Problem statement:
Return every record below exactly as written.

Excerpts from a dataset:
# # # #

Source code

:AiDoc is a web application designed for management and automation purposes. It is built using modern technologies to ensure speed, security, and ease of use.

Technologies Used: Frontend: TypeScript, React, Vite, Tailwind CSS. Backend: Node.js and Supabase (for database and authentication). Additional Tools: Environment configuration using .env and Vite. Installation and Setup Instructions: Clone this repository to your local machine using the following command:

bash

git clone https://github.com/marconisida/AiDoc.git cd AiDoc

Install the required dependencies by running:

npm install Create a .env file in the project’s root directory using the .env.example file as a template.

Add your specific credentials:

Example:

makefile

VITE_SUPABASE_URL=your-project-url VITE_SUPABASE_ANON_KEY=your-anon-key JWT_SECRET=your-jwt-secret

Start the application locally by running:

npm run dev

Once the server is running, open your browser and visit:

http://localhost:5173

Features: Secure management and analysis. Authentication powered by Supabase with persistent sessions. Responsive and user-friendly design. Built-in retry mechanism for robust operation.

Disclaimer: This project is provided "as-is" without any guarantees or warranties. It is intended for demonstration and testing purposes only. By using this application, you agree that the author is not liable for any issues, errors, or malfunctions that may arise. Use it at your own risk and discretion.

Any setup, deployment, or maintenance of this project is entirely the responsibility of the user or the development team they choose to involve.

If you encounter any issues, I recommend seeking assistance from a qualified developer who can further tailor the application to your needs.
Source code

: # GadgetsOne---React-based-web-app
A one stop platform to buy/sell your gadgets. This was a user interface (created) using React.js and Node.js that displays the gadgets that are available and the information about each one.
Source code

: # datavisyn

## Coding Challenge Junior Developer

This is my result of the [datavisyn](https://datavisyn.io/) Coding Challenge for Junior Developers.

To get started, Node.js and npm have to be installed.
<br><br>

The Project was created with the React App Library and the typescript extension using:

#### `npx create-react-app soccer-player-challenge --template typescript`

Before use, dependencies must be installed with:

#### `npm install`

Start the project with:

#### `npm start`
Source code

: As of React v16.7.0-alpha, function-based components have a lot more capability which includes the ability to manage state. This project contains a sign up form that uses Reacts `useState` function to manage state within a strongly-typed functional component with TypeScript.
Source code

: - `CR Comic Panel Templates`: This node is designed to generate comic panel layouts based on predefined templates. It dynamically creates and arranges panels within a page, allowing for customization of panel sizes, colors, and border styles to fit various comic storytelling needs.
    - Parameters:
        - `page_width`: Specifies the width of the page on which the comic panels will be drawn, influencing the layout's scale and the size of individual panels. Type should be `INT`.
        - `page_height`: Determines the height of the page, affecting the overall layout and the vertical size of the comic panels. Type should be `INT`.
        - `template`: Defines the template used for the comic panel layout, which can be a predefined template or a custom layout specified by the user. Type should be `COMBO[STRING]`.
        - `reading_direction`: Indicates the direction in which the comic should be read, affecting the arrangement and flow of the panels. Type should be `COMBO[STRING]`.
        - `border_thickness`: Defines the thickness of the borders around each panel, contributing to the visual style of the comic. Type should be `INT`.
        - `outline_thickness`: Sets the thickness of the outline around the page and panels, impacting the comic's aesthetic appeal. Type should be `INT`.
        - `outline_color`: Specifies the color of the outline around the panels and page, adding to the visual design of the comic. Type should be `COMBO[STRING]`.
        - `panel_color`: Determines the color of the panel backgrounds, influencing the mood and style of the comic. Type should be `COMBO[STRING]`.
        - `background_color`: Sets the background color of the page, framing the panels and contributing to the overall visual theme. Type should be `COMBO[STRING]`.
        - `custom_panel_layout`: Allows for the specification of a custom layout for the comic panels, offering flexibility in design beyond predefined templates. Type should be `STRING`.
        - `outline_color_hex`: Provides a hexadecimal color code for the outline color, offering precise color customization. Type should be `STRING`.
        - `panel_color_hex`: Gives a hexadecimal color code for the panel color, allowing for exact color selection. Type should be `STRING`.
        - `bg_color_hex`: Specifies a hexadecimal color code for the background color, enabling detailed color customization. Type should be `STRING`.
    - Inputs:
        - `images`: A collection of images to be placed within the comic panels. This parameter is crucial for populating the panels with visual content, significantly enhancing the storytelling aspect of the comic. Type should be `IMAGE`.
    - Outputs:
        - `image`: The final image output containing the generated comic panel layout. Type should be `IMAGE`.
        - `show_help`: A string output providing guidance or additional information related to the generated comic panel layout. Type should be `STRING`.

# # # #

Solution for this task:
Source code

:AiDoc is a web application designed for management and automation purposes. It is built using modern technologies to ensure speed, security, and ease of use.

Technologies Used: Frontend: TypeScript, React, Vite, Tailwind CSS. Backend: Node.js and Supabase (for database and authentication). Additional Tools: Environment configuration using .env and Vite. Installation and Setup Instructions: Clone this repository to your local machine using the following command:

bash

git clone https://github.com/marconisida/AiDoc.git cd AiDoc

Install the required dependencies by running:

npm install Create a .env file in the project’s root directory using the .env.example file as a template.

Add your specific credentials:

Example:

makefile

VITE_SUPABASE_URL=your-project-url VITE_SUPABASE_ANON_KEY=your-anon-key JWT_SECRET=your-jwt-secret

Start the application locally by running:

npm run dev

Once the server is running, open your browser and visit:

http://localhost:5173

Features: Secure management and analysis. Authentication powered by Supabase with persistent sessions. Responsive and user-friendly design. Built-in retry mechanism for robust operation.

Disclaimer: This project is provided "as-is" without any guarantees or warranties. It is intended for demonstration and testing purposes only. By using this application, you agree that the author is not liable for any issues, errors, or malfunctions that may arise. Use it at your own risk and discretion.

Any setup, deployment, or maintenance of this project is entirely the responsibility of the user or the development team they choose to involve.

If you encounter any issues, I recommend seeking assistance from a qualified developer who can further tailor the application to your needs.
Source code

: # GadgetsOne---React-based-web-app
A one stop platform to buy/sell your gadgets. This was a user interface (created) using React.js and Node.js that displays the gadgets that are available and the information about each one.
Source code

: # datavisyn

## Coding Challenge Junior Developer

This is my result of the [datavisyn](https://datavisyn.io/) Coding Challenge for Junior Developers.

To get started, Node.js and npm have to be installed.
<br><br>

The Project was created with the React App Library and the typescript extension using:

#### `npx create-react-app soccer-player-challenge --template typescript`

Before use, dependencies must be installed with:

#### `npm install`

Start the project with:

#### `npm start`
Source code

: As of React v16.7.0-alpha, function-based components have a lot more capability which includes the ability to manage state. This project contains a sign up form that uses Reacts `useState` function to manage state within a strongly-typed functional component with TypeScript.
Source code

: - `CR Comic Panel Templates`: This node is designed to generate comic panel layouts based on predefined templates. It dynamically creates and arranges panels within a page, allowing for customization of panel sizes, colors, and border styles to fit various comic storytelling needs.
    - Parameters:
        - `page_width`: Specifies the width of the page on which the comic panels will be drawn, influencing the layout's scale and the size of individual panels. Type should be `INT`.
        - `page_height`: Determines the height of the page, affecting the overall layout and the vertical size of the comic panels. Type should be `INT`.
        - `template`: Defines the template used for the comic panel layout, which can be a predefined template or a custom layout specified by the user. Type should be `COMBO[STRING]`.
        - `reading_direction`: Indicates the direction in which the comic should be read, affecting the arrangement and flow of the panels. Type should be `COMBO[STRING]`.
        - `border_thickness`: Defines the thickness of the borders around each panel, contributing to the visual style of the comic. Type should be `INT`.
        - `outline_thickness`: Sets the thickness of the outline around the page and panels, impacting the comic's aesthetic appeal. Type should be `INT`.
        - `outline_color`: Specifies the color of the outline around the panels and page, adding to the visual design of the comic. Type should be `COMBO[STRING]`.
        - `panel_color`: Determines the color of the panel backgrounds, influencing the mood and style of the comic. Type should be `COMBO[STRING]`.
        - `background_color`: Sets the background color of the page, framing the panels and contributing to the overall visual theme. Type should be `COMBO[STRING]`.
        - `custom_panel_layout`: Allows for the specification of a custom layout for the comic panels, offering flexibility in design beyond predefined templates. Type should be `STRING`.
        - `outline_color_hex`: Provides a hexadecimal color code for the outline color, offering precise color customization. Type should be `STRING`.
        - `panel_color_hex`: Gives a hexadecimal color code for the panel color, allowing for exact color selection. Type should be `STRING`.
        - `bg_color_hex`: Specifies a hexadecimal color code for the background color, enabling detailed color customization. Type should be `STRING`.
    - Inputs:
        - `images`: A collection of images to be placed within the comic panels. This parameter is crucial for populating the panels with visual content, significantly enhancing the storytelling aspect of the comic. Type should be `IMAGE`.
    - Outputs:
        - `image`: The final image output containing the generated comic panel layout. Type should be `IMAGE`.
        - `show_help`: A string output providing guidance or additional information related to the generated comic panel layout. Type should be `STRING`.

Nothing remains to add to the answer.